Una sfida lanciata dai Paesi del Sud del mondo a quelli a capitalismo maturo sul futuro del pianeta. Intervista a Francesca D’Ulisse, Responsabile America Latina. Il 6 ottobre il Partito democratico presenterà, con il Ministro degli Esteri dell’Ecuador, il “progetto Yasunì”. Ci racconti di cosa si tratta? Il Progetto che presentiamo al PD è una interessante e concreta iniziativa nel segno della tutela ambientale. Ma non solo: è anche una sfida che è lanciata dai Paesi del Sud del mondo a quelli a capitalismo maturo sul futuro del pianeta.
In estrema sintesi, il progetto prevede che l’Ecuador si impegni a NON sfruttare i giacimenti di petrolio scoperti nel territorio del Parco naturale Yasunì-ITT (tra gli 800 e i 900 milioni di barili di “oro nero”) in cambio della creazione di un fondo, alimentato dai contributi degli altri Paesi, per sostenere progetti a zero impatto ambientale e che facciano uso di energie pulite alternative. Si stima che il risparmio per la nostra atmosfera è equivalente a oltre 400 milioni di tonnellate di anidride carbonica.
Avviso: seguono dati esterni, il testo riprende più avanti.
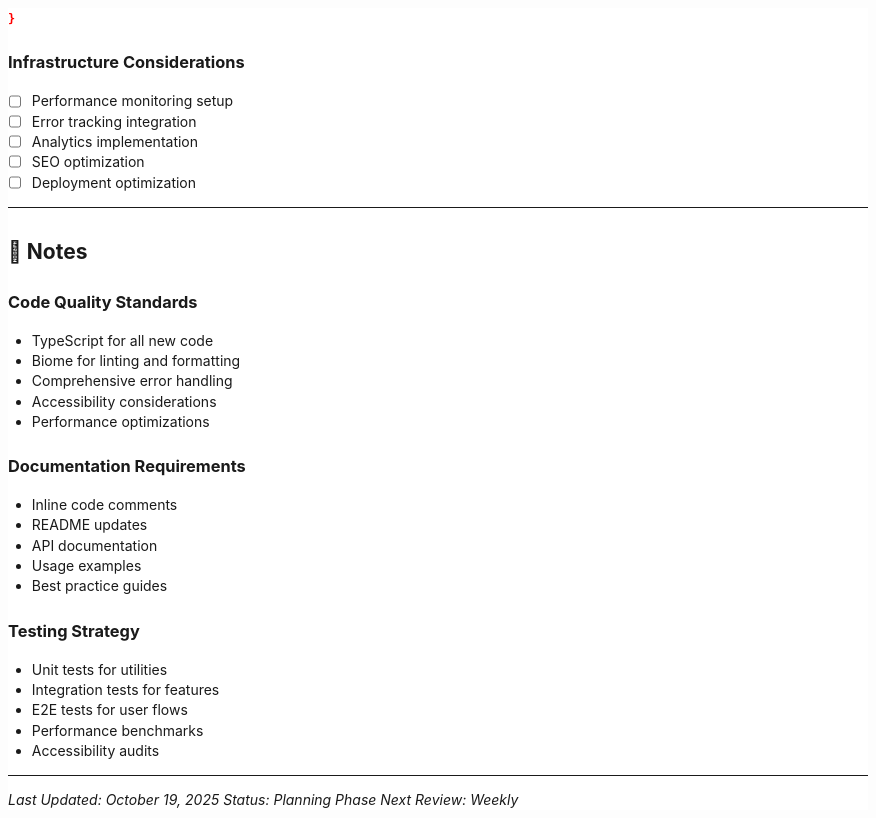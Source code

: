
 ```json
}
```

### Infrastructure Considerations

- [ ] Performance monitoring setup
- [ ] Error tracking integration
- [ ] Analytics implementation
- [ ] SEO optimization
- [ ] Deployment optimization

---

## 📝 Notes

### Code Quality Standards

- TypeScript for all new code
- Biome for linting and formatting
- Comprehensive error handling
- Accessibility considerations
- Performance optimizations

### Documentation Requirements

- Inline code comments
- README updates
- API documentation
- Usage examples
- Best practice guides

### Testing Strategy

- Unit tests for utilities
- Integration tests for features
- E2E tests for user flows
- Performance benchmarks
- Accessibility audits

---

*Last Updated: October 19, 2025*
*Status: Planning Phase*
*Next Review: Weekly*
Non mi pare poco! Il principio è elementare ma proprio per questo estremamente “rivoluzionario”: se, come si sostiene, la tutela del pianeta è un tema che riguarda tutti ed è ormai una emergenza, occorre che la comunità internazionale si faccia carico dei mancati introiti per l’Ecuador derivanti dal non sfruttamento di una importante risorsa presente nel suo sottosuolo. Da qui la creazione del Fondo sotto l’egida delle Nazioni Unite.
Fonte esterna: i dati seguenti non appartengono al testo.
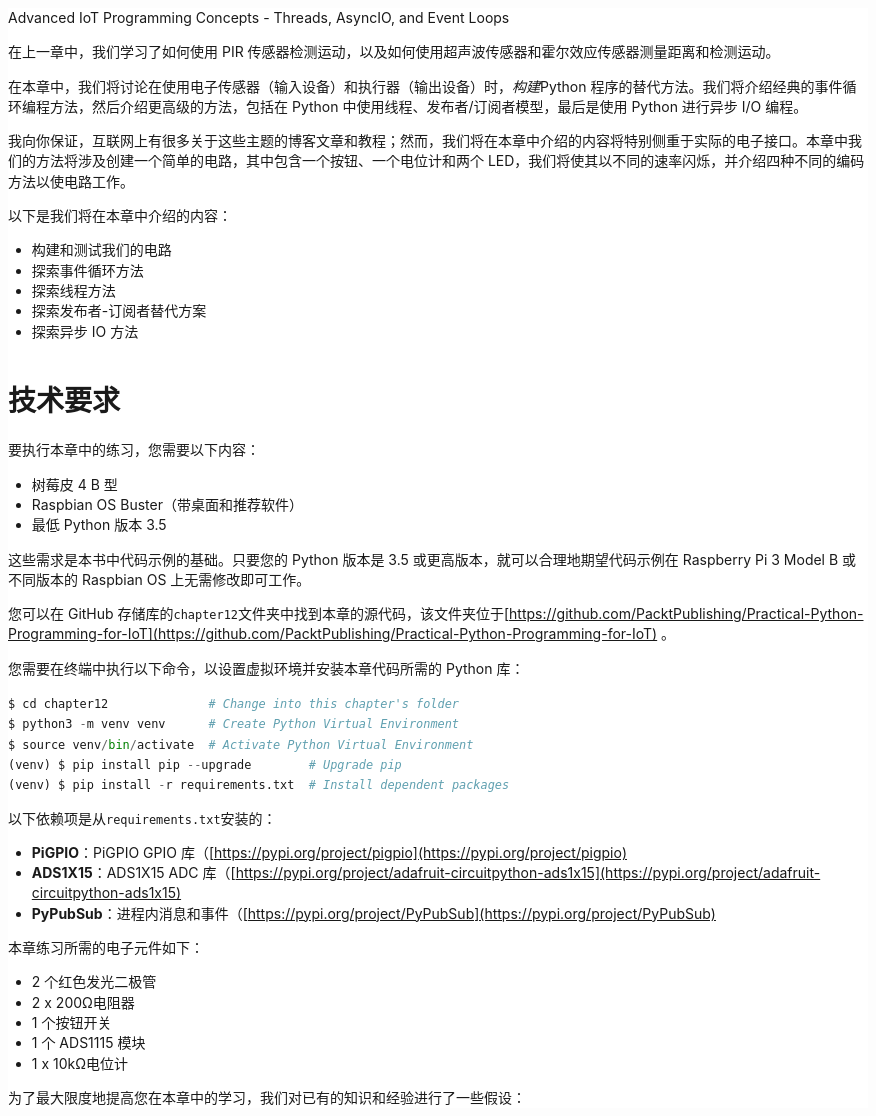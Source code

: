 Advanced IoT Programming Concepts - Threads, AsyncIO, and Event Loops

在上一章中，我们学习了如何使用 PIR 传感器检测运动，以及如何使用超声波传感器和霍尔效应传感器测量距离和检测运动。

在本章中，我们将讨论在使用电子传感器（输入设备）和执行器（输出设备）时，*构建*Python 程序的替代方法。我们将介绍经典的事件循环编程方法，然后介绍更高级的方法，包括在 Python 中使用线程、发布者/订阅者模型，最后是使用 Python 进行异步 I/O 编程。

我向你保证，互联网上有很多关于这些主题的博客文章和教程；然而，我们将在本章中介绍的内容将特别侧重于实际的电子接口。本章中我们的方法将涉及创建一个简单的电路，其中包含一个按钮、一个电位计和两个 LED，我们将使其以不同的速率闪烁，并介绍四种不同的编码方法以使电路工作。

以下是我们将在本章中介绍的内容：

*   构建和测试我们的电路
*   探索事件循环方法
*   探索线程方法
*   探索发布者-订阅者替代方案
*   探索异步 IO 方法

# 技术要求

要执行本章中的练习，您需要以下内容：

*   树莓皮 4 B 型
*   Raspbian OS Buster（带桌面和推荐软件）
*   最低 Python 版本 3.5

这些需求是本书中代码示例的基础。只要您的 Python 版本是 3.5 或更高版本，就可以合理地期望代码示例在 Raspberry Pi 3 Model B 或不同版本的 Raspbian OS 上无需修改即可工作。

您可以在 GitHub 存储库的`chapter12`文件夹中找到本章的源代码，该文件夹位于[https://github.com/PacktPublishing/Practical-Python-Programming-for-IoT](https://github.com/PacktPublishing/Practical-Python-Programming-for-IoT) 。

您需要在终端中执行以下命令，以设置虚拟环境并安装本章代码所需的 Python 库：

```py
$ cd chapter12              # Change into this chapter's folder
$ python3 -m venv venv      # Create Python Virtual Environment
$ source venv/bin/activate  # Activate Python Virtual Environment
(venv) $ pip install pip --upgrade        # Upgrade pip
(venv) $ pip install -r requirements.txt  # Install dependent packages
```

以下依赖项是从`requirements.txt`安装的：

*   **PiGPIO**：PiGPIO GPIO 库（[https://pypi.org/project/pigpio](https://pypi.org/project/pigpio)
*   **ADS1X15**：ADS1X15 ADC 库（[https://pypi.org/project/adafruit-circuitpython-ads1x15](https://pypi.org/project/adafruit-circuitpython-ads1x15)
*   **PyPubSub**：进程内消息和事件（[https://pypi.org/project/PyPubSub](https://pypi.org/project/PyPubSub)

本章练习所需的电子元件如下：

*   2 个红色发光二极管
*   2 x 200Ω电阻器
*   1 个按钮开关
*   1 个 ADS1115 模块
*   1 x 10kΩ电位计

为了最大限度地提高您在本章中的学习，我们对已有的知识和经验进行了一些假设：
Come ci ricordi, si tratta di un progetto che ha avuto largo appoggio internazionale, dall’Unione europea al Programma dell’ONU per l’ambiente, alla’Organizzazione degli Stati Americani. E l’Italia?
Una premessa è doverosa. Nel 2007 l’allora Presidente del Consiglio, Romano Prodi, discusse del Progetto Yasunì-ITT con il Presidente dell’Ecuador, Rafael Correa. Le cronache riportano che Prodi mostrò apprezzamento per la proposta e il suo contenuto e che si impegnò a proseguire i colloqui. Con la caduta del Governo, la cooperazione sul tema cadde nel dimenticatoio. Le notizie che abbiamo sono che, a latere della V Conferenza Italia-America latina, l’Italia firmerà un accordo di conversione del debito con l’Ecuador per un ammontare di 35 milioni di euro con lo scopo di finanziare il fondo delle Nazioni Unite per lo sviluppo sostenibile del parco. Con questo atto, l’Italia diventerà il primo contributore all’iniziativa. Mi pare una ottima notizia. D’altra parte, il tempo stringe: secondo i dati forniti dal capo dei negoziati del progetto, Yvonne Baki, che sarà nostra ospite, l’Ecuador ha raccolto fino a fine maggio 2011 solo 40 milioni di dollari, una cifra ancora lontana dai 100 milioni previsti per la fine del 2011. Il rischio è che nel 2012 si cominci a trivellare….
Quali sono il ruolo e l’impegno del PD nell’ambito di questa iniziativa?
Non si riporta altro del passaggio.